TASK DIRECTIONS: Among the records below, find the lines that contain "newtheorem" and copy each of them.

Dataset items:
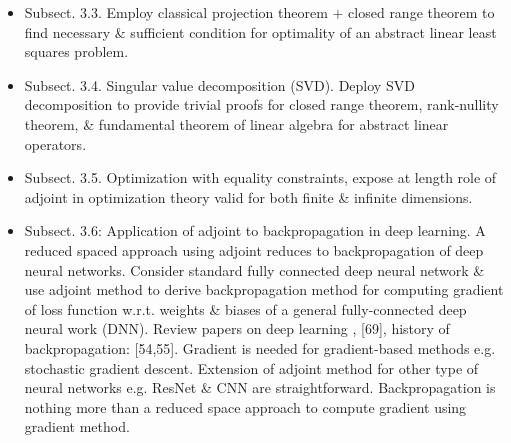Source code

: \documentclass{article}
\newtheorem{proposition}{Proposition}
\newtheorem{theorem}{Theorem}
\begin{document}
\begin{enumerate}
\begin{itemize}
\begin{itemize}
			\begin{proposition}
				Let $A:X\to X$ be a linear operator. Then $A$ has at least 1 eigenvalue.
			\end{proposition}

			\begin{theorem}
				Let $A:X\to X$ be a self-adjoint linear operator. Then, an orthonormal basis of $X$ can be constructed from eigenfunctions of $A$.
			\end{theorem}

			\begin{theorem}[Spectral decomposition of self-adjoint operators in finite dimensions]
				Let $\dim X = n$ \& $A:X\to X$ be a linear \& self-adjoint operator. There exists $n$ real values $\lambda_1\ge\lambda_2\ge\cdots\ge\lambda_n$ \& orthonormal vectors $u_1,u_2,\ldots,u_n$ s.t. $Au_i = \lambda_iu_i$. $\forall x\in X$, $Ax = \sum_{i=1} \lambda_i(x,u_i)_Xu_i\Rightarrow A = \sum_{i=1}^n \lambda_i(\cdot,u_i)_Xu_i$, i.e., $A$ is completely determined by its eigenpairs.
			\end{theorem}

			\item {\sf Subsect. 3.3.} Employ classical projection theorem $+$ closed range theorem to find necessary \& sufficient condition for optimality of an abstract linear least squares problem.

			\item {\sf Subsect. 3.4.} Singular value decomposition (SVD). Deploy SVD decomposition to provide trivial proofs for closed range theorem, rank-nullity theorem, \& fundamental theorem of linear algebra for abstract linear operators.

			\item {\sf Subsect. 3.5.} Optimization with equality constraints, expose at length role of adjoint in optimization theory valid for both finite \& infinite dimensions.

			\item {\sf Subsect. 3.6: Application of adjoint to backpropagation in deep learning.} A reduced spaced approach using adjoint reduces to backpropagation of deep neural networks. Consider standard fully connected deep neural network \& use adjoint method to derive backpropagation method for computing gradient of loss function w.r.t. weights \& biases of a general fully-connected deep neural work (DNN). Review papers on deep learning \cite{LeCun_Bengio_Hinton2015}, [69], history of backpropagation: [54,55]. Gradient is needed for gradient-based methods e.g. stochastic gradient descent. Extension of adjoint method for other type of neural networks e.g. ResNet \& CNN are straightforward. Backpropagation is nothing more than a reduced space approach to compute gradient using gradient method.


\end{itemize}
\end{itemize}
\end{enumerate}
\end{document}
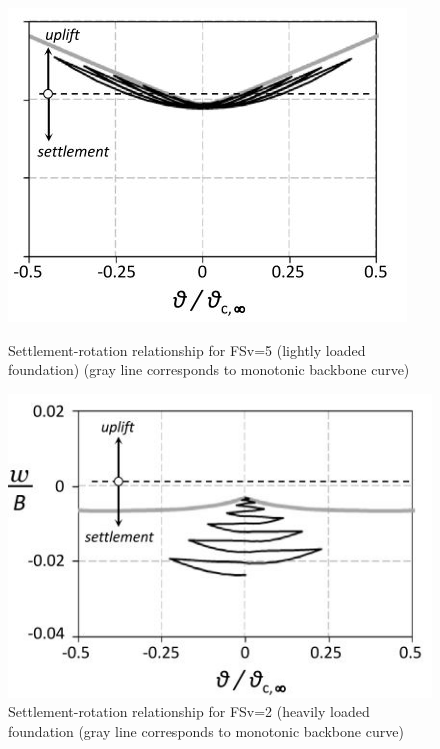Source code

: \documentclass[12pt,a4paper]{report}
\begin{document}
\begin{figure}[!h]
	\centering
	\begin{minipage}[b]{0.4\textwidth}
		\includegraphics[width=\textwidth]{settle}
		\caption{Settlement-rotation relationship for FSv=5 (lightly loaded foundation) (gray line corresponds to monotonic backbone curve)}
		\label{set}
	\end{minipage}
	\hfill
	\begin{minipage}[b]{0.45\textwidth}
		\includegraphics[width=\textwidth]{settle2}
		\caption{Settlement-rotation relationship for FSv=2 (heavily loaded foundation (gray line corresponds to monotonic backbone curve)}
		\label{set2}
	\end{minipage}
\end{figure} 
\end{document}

RESPONSE TO THE EXERCISE:
\newtheorem{proposition}{Proposition}
\newtheorem{theorem}{Theorem}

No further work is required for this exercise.